El palito aquel parecía volverse loco, yendo de un viejecito a otro, repitiendo sus
cariños con una rapidez sorprendente.

Al fin los pobres abuelitos no pudieron resistir más y cayeron al suelo con el cuerpo
molido a palos y la cabeza llena de chichones como manzanas. Tres días estuvieron en
cama, curados y asistidos por algunos vecinos caritativos; pero ellos tuvieron buen
cuidado de no contar a nadie la causa de sus golpes.

Comprendieron al punto que aquello era un castigo de San Pedro por su torpeza y que
aquel garrotito les haría recobrar el tesoro que habían perdido. Pocos días después
fueron a ver a su vecina y dándole el palito le rogaron que se lo guardara, encargándole
mucho que no le dijera: "Componte, garrotito", y se fueron muy contentos. La vecina,
creyendo que aquello era otro tesoro como la servilletita, lo primero que hizo fue
encerrarse muy bien con el palito y decirle las dichosas palabras.

Bien pronto se arrepintió, pues el garrotito, como no tenía que repartir sus golpes entre
dos, los menudeaba con tal prisa que en menos de diez minutos no tenía la mujer ni un
solo pedazo de carne bueno, hasta que cayó desmayada.

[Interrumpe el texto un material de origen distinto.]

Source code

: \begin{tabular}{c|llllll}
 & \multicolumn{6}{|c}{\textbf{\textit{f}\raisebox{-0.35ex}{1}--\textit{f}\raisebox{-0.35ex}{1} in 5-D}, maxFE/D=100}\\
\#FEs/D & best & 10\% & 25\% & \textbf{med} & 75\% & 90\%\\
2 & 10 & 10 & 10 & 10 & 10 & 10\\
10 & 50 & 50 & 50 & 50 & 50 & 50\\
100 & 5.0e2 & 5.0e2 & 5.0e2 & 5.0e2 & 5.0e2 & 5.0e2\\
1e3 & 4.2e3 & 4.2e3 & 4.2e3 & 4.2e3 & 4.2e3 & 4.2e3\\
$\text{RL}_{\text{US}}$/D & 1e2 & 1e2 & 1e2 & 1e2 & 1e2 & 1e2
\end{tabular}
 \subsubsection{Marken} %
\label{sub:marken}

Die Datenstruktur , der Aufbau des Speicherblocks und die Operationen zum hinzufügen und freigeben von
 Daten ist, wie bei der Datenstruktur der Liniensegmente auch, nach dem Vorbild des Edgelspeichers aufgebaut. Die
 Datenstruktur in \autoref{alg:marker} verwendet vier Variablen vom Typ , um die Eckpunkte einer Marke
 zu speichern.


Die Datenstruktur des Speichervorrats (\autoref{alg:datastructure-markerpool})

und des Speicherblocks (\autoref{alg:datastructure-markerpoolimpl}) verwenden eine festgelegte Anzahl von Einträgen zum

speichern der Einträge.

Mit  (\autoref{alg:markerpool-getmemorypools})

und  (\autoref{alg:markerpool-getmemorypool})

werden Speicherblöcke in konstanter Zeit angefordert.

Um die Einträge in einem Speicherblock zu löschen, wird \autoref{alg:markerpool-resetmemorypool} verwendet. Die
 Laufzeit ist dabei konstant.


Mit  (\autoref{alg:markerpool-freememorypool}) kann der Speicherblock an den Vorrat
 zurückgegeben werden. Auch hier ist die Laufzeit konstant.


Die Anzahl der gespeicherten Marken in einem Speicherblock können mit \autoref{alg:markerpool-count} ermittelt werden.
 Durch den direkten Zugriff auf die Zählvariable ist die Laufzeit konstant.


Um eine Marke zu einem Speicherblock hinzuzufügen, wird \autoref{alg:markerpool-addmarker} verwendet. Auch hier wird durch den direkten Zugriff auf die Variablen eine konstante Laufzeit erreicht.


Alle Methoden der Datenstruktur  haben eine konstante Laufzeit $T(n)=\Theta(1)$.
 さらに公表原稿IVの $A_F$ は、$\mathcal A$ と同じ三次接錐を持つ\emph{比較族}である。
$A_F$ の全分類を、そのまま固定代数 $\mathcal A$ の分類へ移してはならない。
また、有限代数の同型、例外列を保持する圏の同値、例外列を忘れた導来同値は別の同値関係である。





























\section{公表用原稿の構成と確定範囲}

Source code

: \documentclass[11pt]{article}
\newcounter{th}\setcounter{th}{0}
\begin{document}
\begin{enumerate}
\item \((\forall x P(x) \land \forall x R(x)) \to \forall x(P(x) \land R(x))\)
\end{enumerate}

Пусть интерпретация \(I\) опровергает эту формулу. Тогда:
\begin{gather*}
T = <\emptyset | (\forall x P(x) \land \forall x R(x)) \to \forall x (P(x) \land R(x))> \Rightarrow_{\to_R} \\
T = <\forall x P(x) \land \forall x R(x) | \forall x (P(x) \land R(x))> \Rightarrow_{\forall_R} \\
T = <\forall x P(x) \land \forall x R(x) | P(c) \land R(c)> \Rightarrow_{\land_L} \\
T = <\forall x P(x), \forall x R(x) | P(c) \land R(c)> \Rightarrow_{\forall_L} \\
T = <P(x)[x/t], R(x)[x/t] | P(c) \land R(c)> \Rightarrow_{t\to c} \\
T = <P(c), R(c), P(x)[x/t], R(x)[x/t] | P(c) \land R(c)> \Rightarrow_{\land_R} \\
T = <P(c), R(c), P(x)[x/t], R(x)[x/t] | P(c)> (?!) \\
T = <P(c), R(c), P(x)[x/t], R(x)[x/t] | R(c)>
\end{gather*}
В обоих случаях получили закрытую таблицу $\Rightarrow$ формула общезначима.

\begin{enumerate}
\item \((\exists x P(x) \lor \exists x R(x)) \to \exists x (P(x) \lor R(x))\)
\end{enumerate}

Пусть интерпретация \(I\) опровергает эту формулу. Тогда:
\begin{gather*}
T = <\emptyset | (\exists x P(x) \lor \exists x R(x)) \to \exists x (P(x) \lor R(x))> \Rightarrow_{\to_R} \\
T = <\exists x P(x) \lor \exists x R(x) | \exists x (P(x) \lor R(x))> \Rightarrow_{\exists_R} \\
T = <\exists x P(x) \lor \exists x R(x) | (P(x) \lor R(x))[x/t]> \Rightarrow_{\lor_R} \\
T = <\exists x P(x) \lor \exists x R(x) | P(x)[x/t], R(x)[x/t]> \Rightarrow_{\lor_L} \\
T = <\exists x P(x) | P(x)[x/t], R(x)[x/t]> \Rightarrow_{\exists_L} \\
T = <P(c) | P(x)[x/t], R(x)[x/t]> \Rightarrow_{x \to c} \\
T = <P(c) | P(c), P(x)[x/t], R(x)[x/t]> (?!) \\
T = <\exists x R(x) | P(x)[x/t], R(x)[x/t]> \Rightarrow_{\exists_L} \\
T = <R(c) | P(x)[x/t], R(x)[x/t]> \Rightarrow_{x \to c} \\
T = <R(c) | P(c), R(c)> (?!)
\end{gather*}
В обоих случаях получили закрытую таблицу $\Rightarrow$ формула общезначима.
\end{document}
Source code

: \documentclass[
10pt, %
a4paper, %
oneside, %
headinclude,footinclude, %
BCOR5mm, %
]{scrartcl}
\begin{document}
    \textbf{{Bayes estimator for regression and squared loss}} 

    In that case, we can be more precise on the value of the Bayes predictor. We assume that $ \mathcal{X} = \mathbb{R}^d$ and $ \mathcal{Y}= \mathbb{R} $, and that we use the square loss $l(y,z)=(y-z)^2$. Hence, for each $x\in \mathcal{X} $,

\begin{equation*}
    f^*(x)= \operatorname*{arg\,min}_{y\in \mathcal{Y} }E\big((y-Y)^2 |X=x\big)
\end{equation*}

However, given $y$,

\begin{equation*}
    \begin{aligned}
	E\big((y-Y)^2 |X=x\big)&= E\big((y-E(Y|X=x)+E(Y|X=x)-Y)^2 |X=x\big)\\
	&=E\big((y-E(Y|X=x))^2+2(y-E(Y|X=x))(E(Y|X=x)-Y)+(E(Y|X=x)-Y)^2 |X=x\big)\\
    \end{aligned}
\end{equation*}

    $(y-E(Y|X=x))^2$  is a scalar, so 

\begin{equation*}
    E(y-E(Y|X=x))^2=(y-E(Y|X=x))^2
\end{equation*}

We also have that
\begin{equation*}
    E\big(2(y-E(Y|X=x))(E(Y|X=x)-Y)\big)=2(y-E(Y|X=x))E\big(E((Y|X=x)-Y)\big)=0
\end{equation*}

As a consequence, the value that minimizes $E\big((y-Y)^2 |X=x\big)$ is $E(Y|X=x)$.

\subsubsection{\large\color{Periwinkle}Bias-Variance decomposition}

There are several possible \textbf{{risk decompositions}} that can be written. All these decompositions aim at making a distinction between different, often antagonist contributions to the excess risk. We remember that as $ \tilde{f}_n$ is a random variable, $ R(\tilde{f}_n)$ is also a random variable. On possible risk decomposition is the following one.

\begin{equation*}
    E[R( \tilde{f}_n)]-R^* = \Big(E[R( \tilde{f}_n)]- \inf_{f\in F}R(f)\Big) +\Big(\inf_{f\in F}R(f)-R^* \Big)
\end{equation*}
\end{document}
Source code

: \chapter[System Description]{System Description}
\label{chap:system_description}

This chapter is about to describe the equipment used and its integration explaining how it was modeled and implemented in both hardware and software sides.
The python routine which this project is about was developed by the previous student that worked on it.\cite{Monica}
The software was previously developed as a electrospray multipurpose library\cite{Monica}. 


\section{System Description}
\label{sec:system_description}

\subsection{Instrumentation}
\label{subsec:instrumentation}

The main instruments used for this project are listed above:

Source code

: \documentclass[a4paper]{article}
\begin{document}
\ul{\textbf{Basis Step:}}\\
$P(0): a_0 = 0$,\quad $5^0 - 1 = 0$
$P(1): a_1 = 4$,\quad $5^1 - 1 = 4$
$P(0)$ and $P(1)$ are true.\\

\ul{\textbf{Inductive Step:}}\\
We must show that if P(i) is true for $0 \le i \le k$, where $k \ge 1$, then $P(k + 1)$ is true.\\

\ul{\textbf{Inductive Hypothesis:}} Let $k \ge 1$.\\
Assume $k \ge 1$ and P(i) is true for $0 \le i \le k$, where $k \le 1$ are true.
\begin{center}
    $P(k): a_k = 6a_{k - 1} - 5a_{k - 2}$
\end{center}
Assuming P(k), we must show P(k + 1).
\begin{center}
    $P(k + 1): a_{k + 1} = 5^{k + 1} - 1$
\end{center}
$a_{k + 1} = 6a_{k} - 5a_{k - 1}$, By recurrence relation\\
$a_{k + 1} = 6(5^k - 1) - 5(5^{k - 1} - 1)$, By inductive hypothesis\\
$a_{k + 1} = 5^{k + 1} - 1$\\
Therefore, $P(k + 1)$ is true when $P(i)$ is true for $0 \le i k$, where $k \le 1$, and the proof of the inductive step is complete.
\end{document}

Al siguiente día fueron los
viejecitos a recoger su palito. Apenas los vio la vecina, se puso a llenarlos de insultos y
cogiendo el garrotito se lo aventó.

—Lárguense de aquí, viejos infames —les decía llena de ira—, su maldito palo por
poco me mata.

—¿Y nuestra servilletita? —dijo la viejecita—, ¿no fue tan mala, verdad? Si no nos la
devuelve al momento, le digo a mi palito que se componga y si de la primera se escapó
usted, de la segunda creo que no.
Al oír esto, la vecina sacó la servilletita. Dueños otra vez de la servilletita, buen cuidado
tuvieron de no dejarla con nadie y así acabaron sus días tranquilos y dichosos.